Bom seria, que o projecto de texto final para substituição do “velhinho” Regulamento (CE) Nº1493/1999 fosse ainda apresentado e discutido, em plena presidência portuguesa do Conselho Europeu. Mais não seja pela potencial visibilidade do tema em terras Lusitanas, facto que poderia acrescentar algum “brainstroming nacional” à questão.
Desta vez, perante mais uma investida da União Europeia (UE) sobre a fileira do vinho, cabe-nos a nós, Portugueses, defendê-la racional e afincadamente, pois, a mesma é crucial para a nossa agricultura, indústria, secular na nossa existência e basilar na nossa economia. Logo, daqueles que têm, tiveram, ou pensam vir a ter rendimentos provenientes da vinha e do vinho, devem emergir sugestões e/ou análises críticas para aquilo que deve ser uma nova OCM Vitivinícola, em que os nossos reais e legítimos interesses não sejam mais uma vez subjugados aos tradicionais “tubarões da Europa” .
Contudo, enquanto se espera pela proposta integral de reforma, as linhas mestras vão sendo conhecidas através de declarações da comissária europeia da Agricultura, Mariann Fischer-Boel. É partindo destas intervenções que me permito tecer algumas considerações;
1-“Não podemos continuar a incentivar a produção de milhões de hectolitros que não se consomem, se não combatermos esse decréscimo de consumo vamos ter problemas”
Mariann Fischer-Boel Douro 09/2006
Ao produzir esta afirmação, a Comissária Europeia da Agricultura dá o mote para a necessidade da referida reforma. Porém, tal declaração embarca duas das vertentes do paradigma no sector, produção e comercialização. Apesar de interligadas, tem problemáticas diferentes, por isso, são dignas de ser analisadas separadamente.
Aceitando a produção excessiva como um problema na EU, então convinha dar sinais claros de não incentivo a práticas que anulam a vantagem comparativa de ter o melhor e mais bem adaptado potencial de produção. Assim, talvez fosse coerente e corajoso o fim da ajuda ao Enriquecimento, de forma progressiva, ou até mesmo de imediato. Acredito que com esta hipotética decisão se actuava em 4 frentes;
- Diminuição dos volumes produzidos (estímulo negativo em relação à prática e consequente desvalorização das vinhas de fraca qualidade para produção de vinho);
- Arranque de vinha (potencialmente substituível por outras de maior qualidade e que produzem menos quantidade);
- Indução ao melhoramento dos processos produtivos, reposicionamento estratégico de produtos e empresas no mercado, visando a optimização dos recursos naturais;
- Poupança de recursos humanos e financeiros, neste momento afectos aos controlos de execução (pela diminuição do recurso a esta prática enológica).

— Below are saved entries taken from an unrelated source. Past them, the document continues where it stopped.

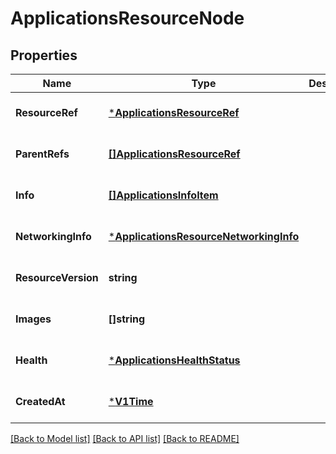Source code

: # ApplicationsResourceNode

## Properties
Name | Type | Description | Notes
------------ | ------------- | ------------- | -------------
**ResourceRef** | [***ApplicationsResourceRef**](applicationsResourceRef.md) |  | [optional] [default to null]
**ParentRefs** | [**[]ApplicationsResourceRef**](applicationsResourceRef.md) |  | [optional] [default to null]
**Info** | [**[]ApplicationsInfoItem**](applicationsInfoItem.md) |  | [optional] [default to null]
**NetworkingInfo** | [***ApplicationsResourceNetworkingInfo**](applicationsResourceNetworkingInfo.md) |  | [optional] [default to null]
**ResourceVersion** | **string** |  | [optional] [default to null]
**Images** | **[]string** |  | [optional] [default to null]
**Health** | [***ApplicationsHealthStatus**](applicationsHealthStatus.md) |  | [optional] [default to null]
**CreatedAt** | [***V1Time**](v1Time.md) |  | [optional] [default to null]

[[Back to Model list]](../README.md#documentation-for-models) [[Back to API list]](../README.md#documentation-for-api-endpoints) [[Back to README]](../README.md)

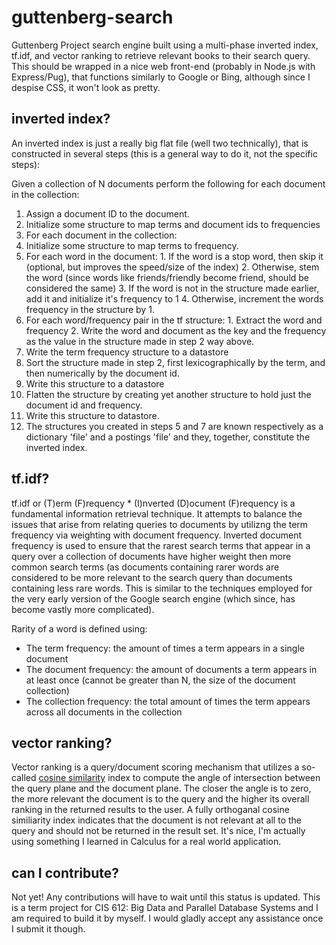 # guttenberg-search
Guttenberg Project search engine built using a multi-phase inverted index, tf.idf, and vector ranking to retrieve relevant books to their search query. This should be wrapped in a nice web front-end (probably in Node.js with Express/Pug), that functions similarly to Google or Bing, although since I despise CSS, it won't look as pretty.

## inverted index?
An inverted index is just a really big flat file (well two technically), that is constructed in several steps (this is a general way to do it, not the specific steps):

Given a collection of N documents perform the following for each document in the collection:
1. Assign a document ID to the document.
2. Initialize some structure to map terms and document ids to frequencies
3. For each document in the collection:
  1. Initialize some structure to map terms to frequency.
  2. For each word in the document:
    1. If the word is a stop word, then skip it (optional, but improves the speed/size of the index)
    2. Otherwise, stem the word (since words like friends/friendly become friend, should be considered the same)
    3. If the word is not in the structure made earlier, add it and initialize it's frequency to 1
    4. Otherwise, increment the words frequency in the structure by 1.
  3. For each word/frequency pair in the tf structure:
    1. Extract the word and frequency
    2. Write the word and document as the key and the frequency as the value in the structure made in step 2 way above.
  4. Write the term frequency structure to a datastore
4. Sort the structure made in step 2, first lexicographically by the term, and then numerically by the document id.
5. Write this structure to a datastore
6. Flatten the structure by creating yet another structure to hold just the document id and frequency.
7. Write this structure to datastore.
8. The structures you created in steps 5 and 7 are known respectively as a dictionary 'file' and a postings 'file' and they, together, constitute the inverted index.

## tf.idf?
tf.idf or (T)erm (F)requency * (I)nverted (D)ocument (F)requency is a fundamental information retrieval technique. It attempts to balance the issues that arise from relating queries to documents by utilizng the term frequency via weighting with document frequency. Inverted document frequency is used to ensure that the rarest search terms that appear in a query over a collection of documents have higher weight then more common search terms (as documents containing rarer words are considered to be more relevant to the search query than documents containing less rare words. This is similar to the techniques employed for the very early version of the Google search engine (which since, has become vastly more complicated).

Rarity of a word is defined using: 
- The term frequency: the amount of times a term appears in a single document
- The document frequency: the amount of documents a term appears in at least once (cannot be greater than N, the size of the document collection)
- The collection frequency: the total amount of times the term appears across all documents in the collection

## vector ranking?
Vector ranking is a query/document scoring mechanism that utilizes a so-called [cosine similarity](https://en.wikipedia.org/wiki/Cosine_similarity) index to compute the angle of intersection between the query plane and the document plane. The closer the angle is to zero, the more relevant the document is to the query and the higher its overall ranking in the returned results to the user. A fully orthoganal cosine similiarity index indicates that the document is not relevant at all to the query and should not be returned in the result set. It's nice, I'm actually using something I learned in Calculus for a real world application.

## can I contribute?
Not yet! Any contributions will have to wait until this status is updated. This is a term project for CIS 612: Big Data and Parallel Database Systems and I am required to build it by myself. I would gladly accept any assistance once I submit it though.
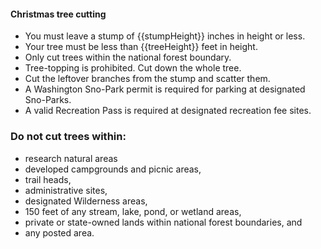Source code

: #### Christmas tree cutting

* You must leave a stump of {{stumpHeight}} inches in height or less.
* Your tree must be less than {{treeHeight}} feet in height.
* Only cut trees within the national forest boundary.
* Tree-topping is prohibited. Cut down the whole tree.
* Cut the leftover branches from the stump and scatter them.
* A Washington Sno-Park permit is required for parking at designated Sno-Parks.
* A valid Recreation Pass is required at designated recreation fee sites.

### Do not cut trees within:

* research natural areas
* developed campgrounds and picnic areas,
* trail heads,
* administrative sites,
* designated Wilderness areas,
* 150 feet of any stream, lake, pond, or wetland areas,
* private or state-owned lands within national forest boundaries, and
* any posted area.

Juntamente com o fim da ajuda, simplesmente proibir a adição de sacarose como meio de enriquecimento. Devia ser um ponto de honra Português fazer desaparecer da nova OCM esta variante da prática. No vinho só, e sempre, produtos naturais da uva.

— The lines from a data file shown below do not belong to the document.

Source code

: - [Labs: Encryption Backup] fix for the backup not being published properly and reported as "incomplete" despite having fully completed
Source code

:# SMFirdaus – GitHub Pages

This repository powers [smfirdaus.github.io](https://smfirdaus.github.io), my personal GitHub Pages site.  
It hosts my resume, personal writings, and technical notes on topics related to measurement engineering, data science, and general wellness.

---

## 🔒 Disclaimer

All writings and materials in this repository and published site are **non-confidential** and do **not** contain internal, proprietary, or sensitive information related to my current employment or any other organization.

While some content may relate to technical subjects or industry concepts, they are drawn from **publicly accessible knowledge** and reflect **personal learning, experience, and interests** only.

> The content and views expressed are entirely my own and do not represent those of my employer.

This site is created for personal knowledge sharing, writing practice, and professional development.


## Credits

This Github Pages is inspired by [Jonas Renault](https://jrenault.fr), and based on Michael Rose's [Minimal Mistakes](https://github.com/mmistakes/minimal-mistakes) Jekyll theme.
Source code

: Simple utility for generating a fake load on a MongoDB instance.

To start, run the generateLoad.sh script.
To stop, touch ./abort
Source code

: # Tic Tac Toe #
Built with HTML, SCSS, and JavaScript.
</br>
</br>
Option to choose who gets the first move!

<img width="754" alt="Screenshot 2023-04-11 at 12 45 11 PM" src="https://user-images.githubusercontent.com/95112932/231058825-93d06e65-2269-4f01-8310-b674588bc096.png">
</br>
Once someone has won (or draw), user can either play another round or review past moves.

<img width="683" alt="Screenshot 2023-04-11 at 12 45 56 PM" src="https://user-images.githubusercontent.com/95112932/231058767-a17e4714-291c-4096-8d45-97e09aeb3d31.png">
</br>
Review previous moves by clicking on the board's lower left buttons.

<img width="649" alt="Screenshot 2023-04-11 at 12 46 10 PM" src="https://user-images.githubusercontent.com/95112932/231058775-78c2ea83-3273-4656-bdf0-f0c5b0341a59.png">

Por outro lado, quanto aos limites e condições para a prática do Enriquecimento (Ponto C, Anexo V do Regulamento (CE) Nº1493/1999), é possível restringi-los ainda mais. Isto se, a intenção de diminuir os volumes produzidos é verdadeira e realmente quer-se apostar na qualidade e aptidões naturais para a produção de vinho.
Estas decisões provavelmente iriam afectar todos os países, mas quem conhece o sector sabe que é óbvia. Na minha opinião o começo da reforma era nesta prática enológica. No enriquecimento a UE gasta muito dinheiro a premiar a falta de qualidade.
Estranha-me que a Comissária fale tanto em acabar com a ajuda à Destilação Voluntária –medida que em Portugal criou alguns maus hábitos na produção de vinho, é verdade, mas que servia um propósito e até era insuficiente, pois, pelas minhas contas, não produzimos álcool de “boca” suficiente para os nossos Vinhos Licorosos-, e não dê uma palavra sobre Enriquecimento. Enfim prioridades que não se entendem.
2- A comissária Europeia garantiu ainda que o arranque de vinha prevista na reforma é “voluntária”.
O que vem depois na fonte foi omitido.